Future of Islam
Burden of Proof: Personal Liberty, Islamic Faith, Public Morality
Liberty is, as such, confused with libertinism, whereas in fact these two sorts of freedom are entirely distinct. The freedom to be a human being with rights, duties, and consequences for one's actions is different than freedom from constraints. Like authoritarian approaches to freedom -- the over-application of rules so that individuals are unable to make their own decisions -- libertine approaches infantilize people. Rules are needed to help shape and develop society, but if everything is regulated by the state, people can never learn to regulate themselves.
Religious freedom, rooted in human dignity, not only does not create anarchy but also in fact leads to more public order; societies thrive when people are allowed to freely and peacefully express their deepest held beliefs. External oppression of religious expression does not eliminate it but forces it underground, often causing it to mutate into violent, extremist forms.
In the realm of free speech and free religious expression, I have heard all too often that "rights are limited" -- that is, that we cannot conceive of rights without also articulating correspondent responsibilities and limitations. While this is no doubt true, and fully accounted for in every international human rights instrument, there seems to be a tendency among the Muslims I meet with abroad that the limits are somehow more important than the right itself. The limit -- whether in the form of blasphemy laws, apostasy laws, or anti-conversion and anti-proselytization laws -- is vaguely and broadly defined, thus leaving it to the whims of the individual, or worse, the government to interpret it as best suits its own interests. While theoretically, limitations make sense, as applied, the limit swallows the right. The push for anti-defamation measures at the United Nations is a good example of an attempt to "protect" the integrity of Islam by placing a restriction on freedom of speech.

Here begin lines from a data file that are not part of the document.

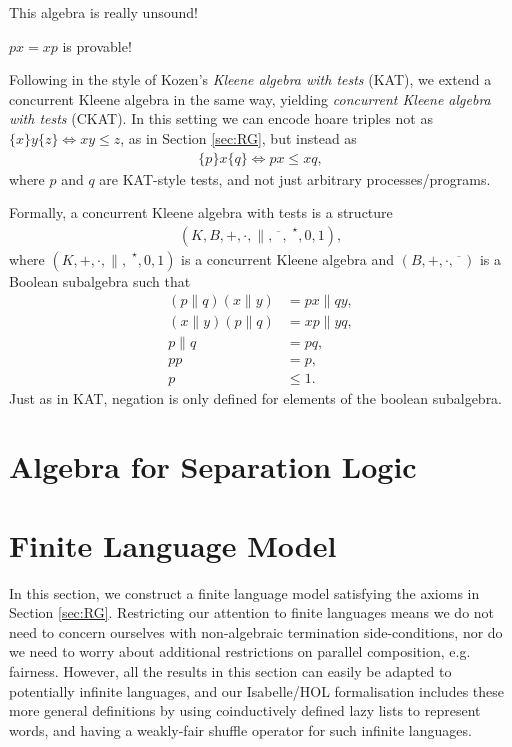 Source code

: \documentclass{llncs}
\begin{document}
This algebra is really unsound!

$px = xp$ is provable!

Following in the style of Kozen's \emph{Kleene algebra with tests}
(KAT), we extend a concurrent Kleene algebra in the same way, yielding
\emph{concurrent Kleene algebra with tests} (CKAT). In this setting we
can encode hoare triples not as $\{x\}y\{z\} \iff xy \le z$, as in
Section \ref{sec:RG}, but instead as
\begin{align*}
\{p\}x\{q\} \iff px \le xq,
\end{align*}
where $p$ and $q$ are KAT-style tests, and not just arbitrary
processes/programs.

Formally, a concurrent Kleene algebra with tests is a structure
\begin{align*}
(K,B,+,\cdot,\|,\overline{\phantom{x}},\phantom{|}^\star,0,1),
\end{align*}
where $(K,+,\cdot,\|,\phantom{|}^\star,0,1)$ is a concurrent Kleene
algebra and $(B,+,\cdot,\overline{\phantom{x}})$ is a Boolean subalgebra such that
\begin{align*}
(p\|q)(x\|y) &= px\|qy,\\ %
(x\|y)(p\|q) &= xp\|yq,\\
p\|q &= pq,\\
pp &= p,\\
p &\le 1.
\end{align*}
Just as in KAT, negation is only defined for elements of the boolean
subalgebra.

\newpage
\section{Algebra for Separation Logic}


\newpage
\section{Finite Language Model}
\label{sec:Model}

In this section, we construct a finite language model satisfying the
axioms in Section \ref{sec:RG}. Restricting our attention to finite
languages means we do not need to concern ourselves with non-algebraic
termination side-conditions, nor do we need to worry about additional
restrictions on parallel composition, e.g. fairness. However, all the
results in this section can easily be adapted to potentially
infinite languages, and our Isabelle/HOL formalisation includes these more
general definitions by using coinductively defined lazy lists to
represent words, and having a weakly-fair shuffle operator for such
infinite languages.
\end{document}
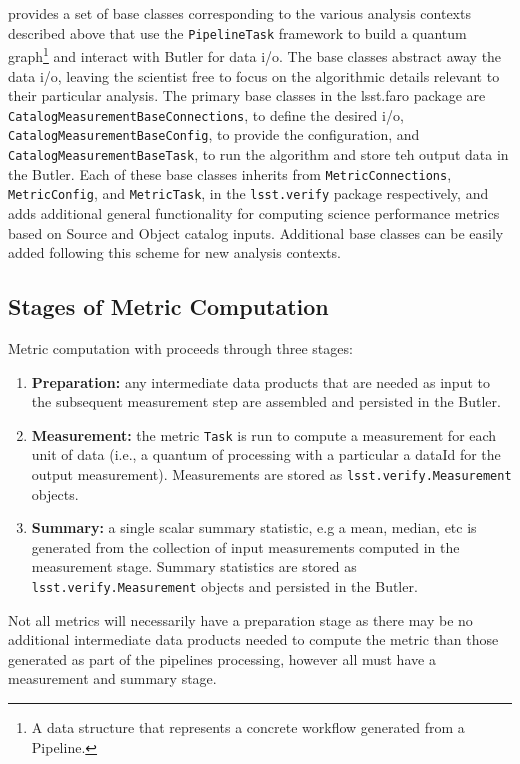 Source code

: \faro provides a set of base classes corresponding to the various analysis contexts described above that use the \texttt{PipelineTask} framework to build a quantum graph\footnote{A data structure that represents a concrete workflow generated from a Pipeline.} and interact with Butler for data i/o.
The base classes abstract away the data i/o, leaving the scientist free to focus on the algorithmic details  relevant to their particular analysis. 
The primary base classes in the lsst.faro package are \texttt{CatalogMeasurementBaseConnections}, to define the desired i/o,  \texttt{CatalogMeasurementBaseConfig}, to provide the configuration, and \texttt{CatalogMeasurementBaseTask}, to run the algorithm and store teh output data in the Butler. 
Each of these base classes inherits from \texttt{MetricConnections}, \texttt{MetricConfig}, and \texttt{MetricTask}, in the \texttt{lsst.verify} package respectively, and adds additional general functionality for computing science performance metrics based on Source and Object catalog inputs. 
Additional base classes can be easily added following this scheme for new analysis contexts. 

\subsection{Stages of Metric Computation} \label{ssec:stages}

Metric computation with \faro proceeds through three stages:
\begin{enumerate}
\item \textbf{Preparation:}  any intermediate data products that are needed as input to the subsequent measurement step are assembled and persisted in the Butler.	
\item \textbf{Measurement:} the metric \texttt{Task} is run to compute a measurement for each unit of data (i.e., a quantum of processing with a particular a dataId for the output measurement). Measurements are stored as \texttt{lsst.verify.Measurement} objects.
\item \textbf{Summary:}  a single scalar summary statistic, e.g a mean, median, etc is generated from the collection of input measurements computed in the measurement stage.  Summary statistics are stored as \texttt{lsst.verify.Measurement} objects and persisted in the Butler.
\end{enumerate}
Not all metrics will necessarily have a  preparation stage as there may be no additional intermediate data products needed to compute the metric than those generated as part of the pipelines processing, however all must have a measurement and summary stage. 

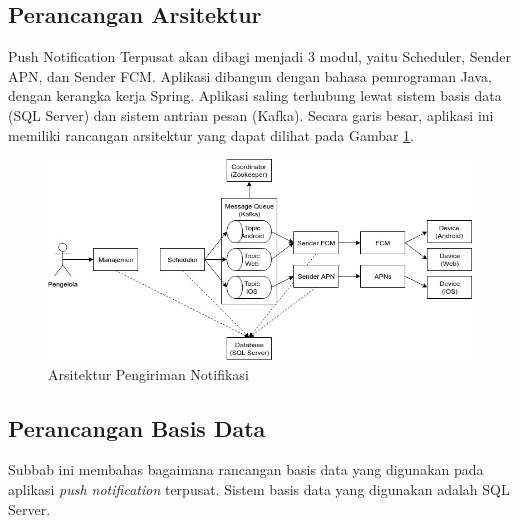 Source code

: \subsection{Perancangan Arsitektur} \label{s:perancangan_arsitektur}
\par Push Notification Terpusat akan dibagi menjadi 3 modul, yaitu Scheduler, Sender APN, dan Sender FCM. Aplikasi dibangun dengan bahasa pemrograman Java, dengan kerangka kerja Spring. Aplikasi saling terhubung lewat sistem basis data (SQL Server) dan sistem antrian pesan (Kafka). Secara garis besar, aplikasi ini memiliki rancangan arsitektur yang dapat dilihat pada Gambar \ref{f:arsitektur_aplikasi}.
\begin{figure}[H]
	\caption{Arsitektur Pengiriman Notifikasi} \label{f:arsitektur_aplikasi}
    \includegraphics[width=1\textwidth]{bab3/figures/arsitektur_pengiriman_notifikasi.jpg}
\end{figure}

\subsection{Perancangan Basis Data}
\par Subbab ini membahas bagaimana rancangan basis data yang digunakan pada aplikasi \textit{push notification} terpusat. Sistem basis data yang digunakan adalah SQL Server.

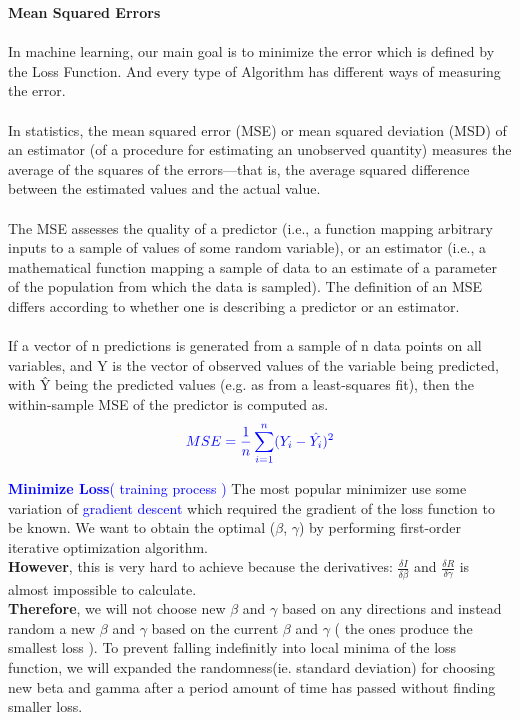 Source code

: \documentclass[a4paper]{article}
\begin{document}
    \textbf{Mean Squared Errors }\label{MSE} 
    \\
    \\
    \indent In machine learning, our main goal is to minimize the error which is defined by the Loss Function. And every type of Algorithm has different ways of measuring the error.
    \\
    \\
    \indent In statistics, the mean squared error (MSE) or mean squared deviation (MSD) of an estimator (of a procedure for estimating an unobserved quantity) measures the average of the squares of the errors—that is, the average squared difference between the estimated values and the actual value. 
    \\
    \\
    \indent The MSE assesses the quality of a predictor (i.e., a function mapping arbitrary inputs to a sample of values of some random variable), or an estimator (i.e., a mathematical function mapping a sample of data to an estimate of a parameter of the population from which the data is sampled). The definition of an MSE differs according to whether one is describing a predictor or an estimator. 
    \\
    \\
    \indent If a vector of n predictions is generated from a sample of n data points on all variables, and Y is the vector of observed values of the variable being predicted, with \^{Y} being the predicted values (e.g. as from a least-squares fit), then the within-sample MSE of the predictor is computed as. 
    \begin{equation*}
        \textcolor{blue}{MSE = \frac{1}{n} \sum_{i=1}^n (Y_i - \hat{Y_i})^2}
    \end{equation*}
    
    \textcolor{blue}{\textbf{Minimize Loss}( training process )}
    The most popular minimizer use some variation of \textcolor{blue}{gradient descent} which required the gradient of the loss function to be known. We want to obtain the optimal ($\beta$, $\gamma$) by performing first-order iterative optimization algorithm.
    \\
    
    \textbf{However}, this is very hard to achieve because the derivatives: $\frac{\delta I}{\delta \beta}$ and $\frac{\delta R}{\delta \gamma}$ is almost impossible to calculate.
    \\
    
    \textbf{Therefore}, we will not choose new $\beta$ and $\gamma$ based on any directions and instead random a new $\beta$ and $\gamma$ based on the current $\beta$ and $\gamma$ ( the ones produce the smallest loss ). To prevent falling indefinitly into local minima of the loss function, we will expanded the randomness(ie. standard deviation) for choosing new beta and gamma after a period amount of time has passed without finding smaller loss.
    \\
    
\end{document}
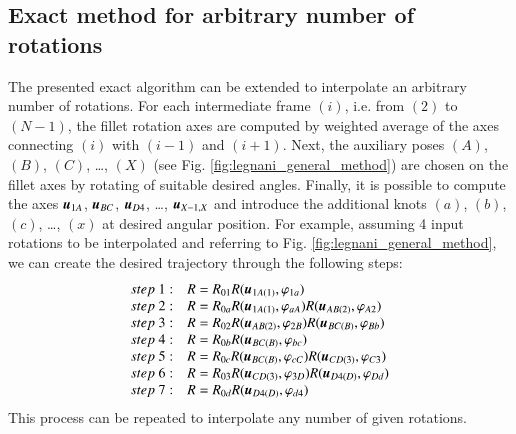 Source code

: \subsection{Exact method for arbitrary number of rotations}
\label{subsec:connetti_esatto_general}
The presented exact algorithm can be extended to interpolate an arbitrary number of rotations. For each intermediate frame $(i)$, i.e. from $(2)$ to $(N-1)$, the fillet rotation axes are computed by weighted average of the axes connecting $(i)$ with $(i-1)$ and $(i+1)$. Next, the auxiliary poses $(A)$, $(B)$, $(C)$, \ldots, $(X)$ (see Fig. \ref{fig:legnani_general_method}) are chosen on the fillet axes by rotating of suitable desired angles. Finally, it is possible to compute the axes ${\boldsymbol{u}}_{1A}$, ${\boldsymbol{u}}_{BC}$, ${\boldsymbol{u}}_{D4}$, \ldots, ${\boldsymbol{u}}_{X-1, X}$ and introduce the additional knots $(a)$, $(b)$, $(c)$, \ldots, $(x)$ at desired angular position. For example, assuming 4 input rotations to be interpolated and referring to Fig. \ref{fig:legnani_general_method}, we can create the desired trajectory through the following steps:
\begin{equation}
    \begin{array}{ll}
        step\ 1: & R = R_{01} R({\boldsymbol{u}}_{1A(1)}, \varphi_{1a})\\
        
        step\ 2: & R = R_{0a} R({\boldsymbol{u}}_{1A(1)}, \varphi_{aA}) R({\boldsymbol{u}}_{AB(2)}, \varphi_{A2})\\
        
        step\ 3: & R = R_{02} R({\boldsymbol{u}}_{AB(2)}, \varphi_{2B}) R({\boldsymbol{u}}_{BC(B)}, \varphi_{Bb})\\
        
        step\ 4: & R = R_{0b} R({\boldsymbol{u}}_{BC(B)}, \varphi_{bc})\\
        
        step\ 5: & R = R_{0c} R({\boldsymbol{u}}_{BC(B)}, \varphi_{cC}) R({\boldsymbol{u}}_{CD(3)}, \varphi_{C3})\\
        
        step\ 6: & R = R_{03} R({\boldsymbol{u}}_{CD(3)}, \varphi_{3D}) R({\boldsymbol{u}}_{D4(D)}, \varphi_{Dd})\\
        
        step\ 7: & R = R_{0d} R({\boldsymbol{u}}_{D4(D)}, \varphi_{d4})\\
    \end{array}
\end{equation}
This process can be repeated to interpolate any number of given rotations.

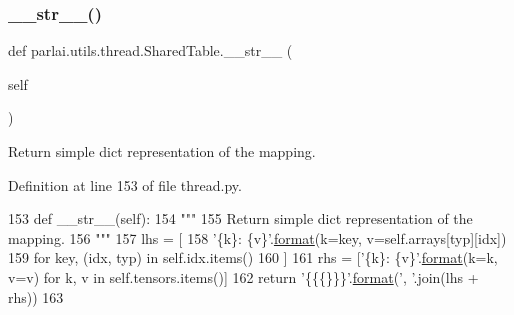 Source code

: \mbox{\label{classparlai_1_1utils_1_1thread_1_1SharedTable_aa18f723bbdfce0ab50d9c36b20cec2c7}} 
\subsubsection{\texorpdfstring{\+\_\+\+\_\+str\+\_\+\+\_\+()}{\_\_str\_\_()}}
{\footnotesize\ttfamily def parlai.\+utils.\+thread.\+Shared\+Table.\+\_\+\+\_\+str\+\_\+\+\_\+ (\begin{DoxyParamCaption}\item[{}]{self }\end{DoxyParamCaption})}

\begin{DoxyVerb}Return simple dict representation of the mapping.
\end{DoxyVerb}
 

Definition at line 153 of file thread.\+py.


\begin{DoxyCode}
153     \textcolor{keyword}{def }\_\_str\_\_(self):
154         \textcolor{stringliteral}{"""}
155 \textcolor{stringliteral}{        Return simple dict representation of the mapping.}
156 \textcolor{stringliteral}{        """}
157         lhs = [
158             \textcolor{stringliteral}{'\{k\}: \{v\}'}.\hyperlink{namespaceparlai_1_1chat__service_1_1services_1_1messenger_1_1shared__utils_a32e2e2022b824fbaf80c747160b52a76}{format}(k=key, v=self.arrays[typ][idx])
159             \textcolor{keywordflow}{for} key, (idx, typ) \textcolor{keywordflow}{in} self.idx.items()
160         ]
161         rhs = [\textcolor{stringliteral}{'\{k\}: \{v\}'}.\hyperlink{namespaceparlai_1_1chat__service_1_1services_1_1messenger_1_1shared__utils_a32e2e2022b824fbaf80c747160b52a76}{format}(k=k, v=v) \textcolor{keywordflow}{for} k, v \textcolor{keywordflow}{in} self.tensors.items()]
162         \textcolor{keywordflow}{return} \textcolor{stringliteral}{'\{\{\{\}\}\}'}.\hyperlink{namespaceparlai_1_1chat__service_1_1services_1_1messenger_1_1shared__utils_a32e2e2022b824fbaf80c747160b52a76}{format}(\textcolor{stringliteral}{', '}.join(lhs + rhs))
163 
\end{DoxyCode}
\mbox{\label{classparlai_1_1utils_1_1thread_1_1SharedTable_ab9acef58b28d0c992c841a4cc11a5df2}} 
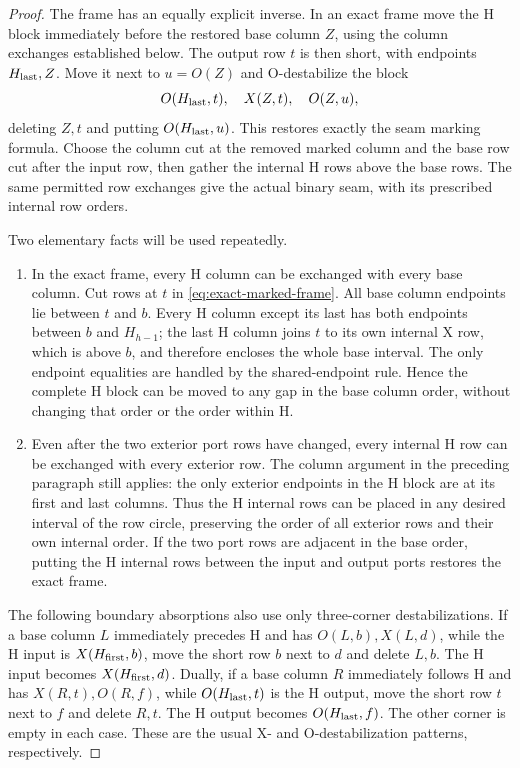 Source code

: \documentclass[11pt,a4paper]{article}
\theoremstyle{remark}
\begin{document}
\begin{proof}
The frame has an equally explicit inverse.  In an exact frame move the
H block immediately before the restored base column $Z$, using the
column exchanges established below.  The output row $t$ is then short,
with endpoints $H_{\rm last},Z$.  Move it next to $u=O(Z)$ and
O-destabilize the block
\[
 O(H_{\rm last},t),\quad X(Z,t),\quad O(Z,u),
\]
deleting $Z,t$ and putting $O(H_{\rm last},u)$.  This restores exactly
the seam marking formula.  Choose the column cut at the removed marked
column and the base row cut after the input row, then gather the
internal H rows above the base rows.  The same permitted row exchanges
give the actual binary seam, with its prescribed internal row orders.

Two elementary facts will be used repeatedly.
\begin{enumerate}
\item In the exact frame, every H column can be exchanged with every
base column.  Cut rows at $t$ in \eqref{eq:exact-marked-frame}.  All base
column endpoints lie between $t$ and $b$.  Every H column except its
last has both endpoints between $b$ and $H_{h-1}$; the last H column
joins $t$ to its own internal X row, which is above $b$, and therefore
encloses the whole base interval.  The only
endpoint equalities are handled by the shared-endpoint rule.  Hence
the complete H block can be moved to any gap in the base column order,
without changing that order or the order within H.
\item Even after the two exterior port rows have changed, every
internal H row can be exchanged with every exterior row.  The column
argument in the preceding paragraph still applies: the only exterior
endpoints in the H block are at its first and last columns.  Thus the
H internal rows can be placed in any desired interval of the row
circle, preserving the order of all exterior rows and their own
internal order.  If the two port rows are adjacent in the base order,
putting the H internal rows between the input and output ports restores
the exact frame.
\end{enumerate}

The following boundary absorptions also use only three-corner
destabilizations.  If a base column $L$ immediately precedes H and has
$O(L,b),X(L,d)$, while the H input is $X(H_{\rm first},b)$, move the
short row $b$ next to $d$ and delete $L,b$.  The H input becomes
$X(H_{\rm first},d)$.  Dually, if a base column $R$ immediately follows
H and has $X(R,t),O(R,f)$, while $O(H_{\rm last},t)$ is the H output,
move the short row $t$ next to $f$ and delete $R,t$.  The H output
becomes $O(H_{\rm last},f)$.  The other corner is empty in each case.
These are the usual X- and O-destabilization patterns, respectively.


\end{proof}
\end{document}
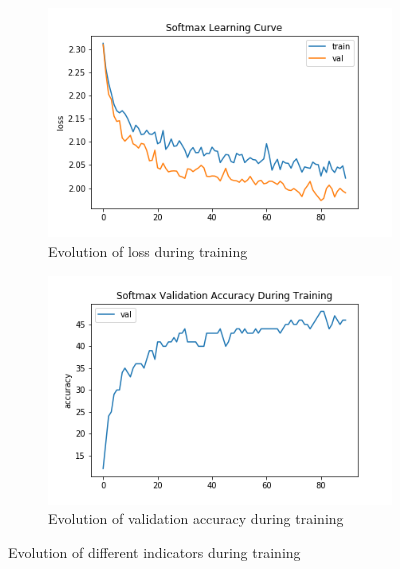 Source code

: 

\begin{figure}[h!]
  \begin{center}
    \begin{subfigure}[t]{0.49\linewidth}
      \centering
      \includegraphics[width=\linewidth]{../code/assignment/2_pytorch/twolayernn_lossvstrain.png}
      \caption{Evolution of loss during training}
    \end{subfigure}
    \begin{subfigure}[t]{0.49\linewidth}
      \centering
      \includegraphics[width=\linewidth]{../code/assignment/2_pytorch/twolayernn_valaccuracy.png}
      \caption{Evolution of validation accuracy during training}
    \end{subfigure}
    \caption{Evolution of different indicators during training}
  \end{center}
\end{figure}

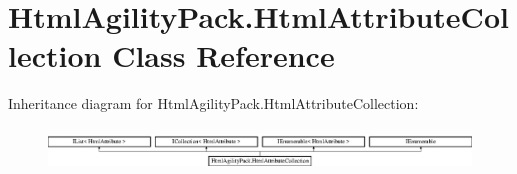 \hypertarget{class_html_agility_pack_1_1_html_attribute_collection}{}\section{Html\+Agility\+Pack.\+Html\+Attribute\+Collection Class Reference}
\label{class_html_agility_pack_1_1_html_attribute_collection}
Inheritance diagram for Html\+Agility\+Pack.\+Html\+Attribute\+Collection\+:\begin{figure}[H]
\begin{center}
\leavevmode
\includegraphics[height=1.176471cm]{class_html_agility_pack_1_1_html_attribute_collection}
\end{center}
\end{figure}
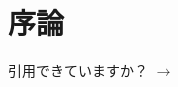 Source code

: \documentclass[./main]{subfiles}
\begin{document}
\section{序論}
引用できていますか？ $\to$ \citet{Haxby2425}

\end{document}
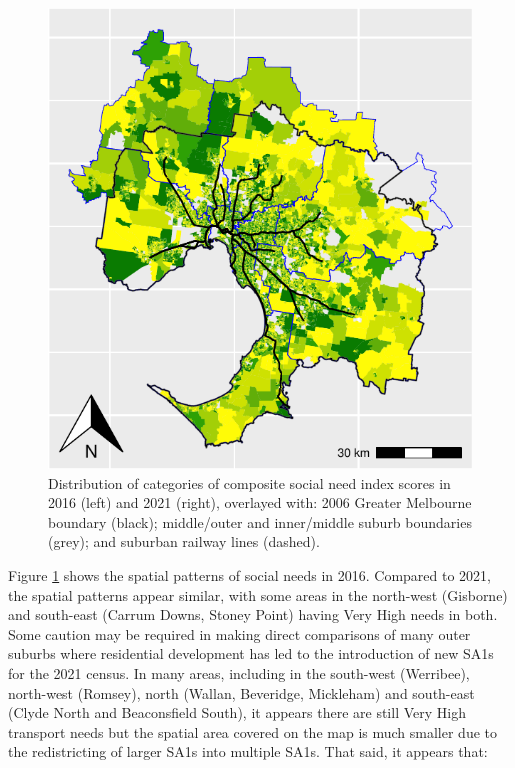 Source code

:\documentclass[preprint, 3p,
authoryear]{elsarticle} %
\begin{document}
\begin{figure}
\includegraphics[width=0.9\linewidth]{ReynoldsCurrieQu2024_files/figure-latex/Greater_Melbourne_2016_social_needs_appendix-1} \caption{Distribution of categories of composite social need index scores in 2016 (left) and 2021 (right), overlayed with: 2006 Greater Melbourne boundary (black); middle/outer and inner/middle suburb boundaries (grey); and suburban railway lines (dashed).}\label{fig:Greater_Melbourne_2016_social_needs_appendix}
\end{figure}

Figure \ref{fig:Greater_Melbourne_2016_social_needs_appendix} shows the
spatial patterns of social needs in 2016. Compared to 2021, the spatial
patterns appear similar, with some areas in the north-west (Gisborne)
and south-east (Carrum Downs, Stoney Point) having Very High needs in
both. Some caution may be required in making direct comparisons of many
outer suburbs where residential development has led to the introduction
of new SA1s for the 2021 census. In many areas, including in the
south-west (Werribee), north-west (Romsey), north (Wallan, Beveridge,
Mickleham) and south-east (Clyde North and Beaconsfield South), it
appears there are still Very High transport needs but the spatial area
covered on the map is much smaller due to the redistricting of larger
SA1s into multiple SA1s. That said, it appears that:
\end{document}
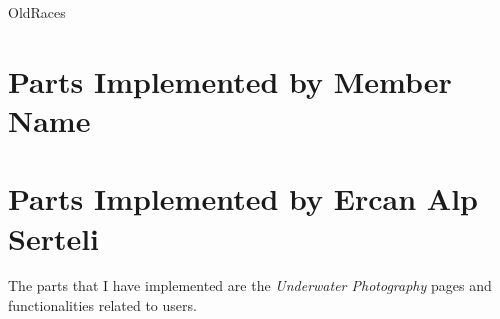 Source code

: \documentclass[a4paper,10pt,english]{sphinxmanual}
\begin{document}
\begin{description}

OldRaces


\end{description}


\section{Parts Implemented by Member Name}
\label{user/member3:parts-implemented-by-member-name}\label{user/member3::doc}

\section{Parts Implemented by Ercan Alp Serteli}
\label{user/member4:parts-implemented-by-ercan-alp-serteli}\label{user/member4::doc}
The parts that I have implemented are the \emph{Underwater Photography} pages and functionalities related to users.
\end{document}
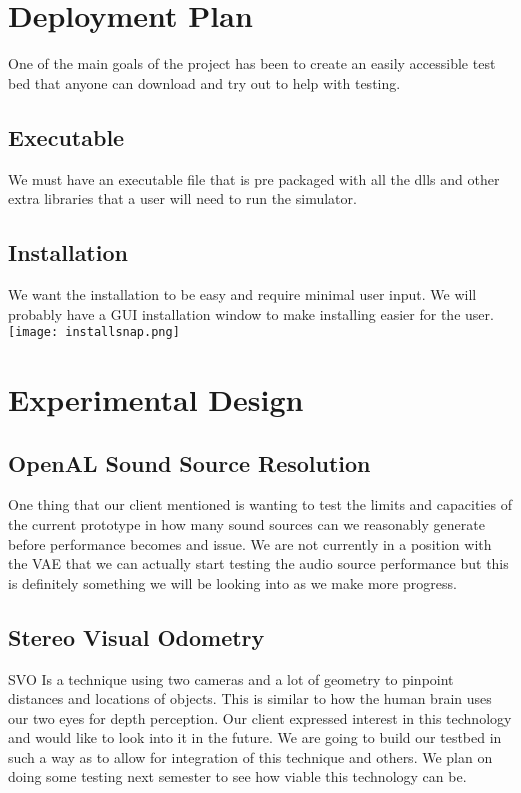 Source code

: \documentclass{scrreprt}
\begin{document}
\chapter{Deployment Plan}
One of the main goals of the project has been to create an easily accessible test bed that anyone can download and try out to help with testing.
\section{Executable}
We must have an executable file that is pre packaged with all the dlls and other extra libraries that a user will need to run the simulator.
\section{Installation} We want the installation to be easy and require minimal user input. We will probably have a GUI installation window to make installing easier for the user.\\
\texttt{[image: installsnap.png]}

\chapter{Experimental Design}
\section{OpenAL Sound Source Resolution}
One thing that our client mentioned is wanting to test the limits and capacities of the current prototype in how many sound sources can we reasonably generate before performance becomes and issue. We are not currently in a position with the VAE that we can actually start testing the audio source performance but this is definitely something we will be looking into as we make more progress.
\section{Stereo Visual Odometry}
SVO Is a technique using two cameras and a lot of geometry to pinpoint distances and locations of objects. This is similar to how the human brain uses our two eyes for depth perception. Our client expressed interest in this technology and would like to look into it in the future. We are going to build our testbed in such a way as to allow for integration of this technique and others. We plan on doing some testing next semester to see how viable this technology can be.
\end{document}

To some extent, these biases can be found among American Muslims as well, particularly those who insist on self-ghettoization, which in turn positions them against or in contrast to the American majority rather than comfortably integrated within it. Even among the relatively better integrated members of the community, the biggest challenge when it comes to religious freedom is the articulation of proper strategies to overcome Islamophobia. Too often, Muslims resort to advocating legal sanctions on, for example, hate speech, rather than trying to understand approaches that are in the community's strategic interests. The result is that Muslims continue to be leveled with accusations of being anti-free speech and anti-religious freedom.
As a religious freedom attorney, especially one regularly involved in media, I am very aware of the need to address the issues facing the international and domestic Muslim community by helping Muslims understand both the international human rights framework and the American constitutional framework. There is a need to translate these frameworks into terms that make sense culturally and theologically for Muslims.
While barriers to understanding and implementing human rights are the biggest challenge facing the community from within, particularly in the international context, from without, Islamophobia is a huge problem. The Danish cartoon controversy is a prominent case in which there was a marked failure of communication. An undoubtedly offensive portrayal of the Prophet led to an international fiasco as the Muslim community struggled to express the hurt and offense the cartoons had caused. However, language failed, and a segment of the international Muslim community turned to violence to express its anger.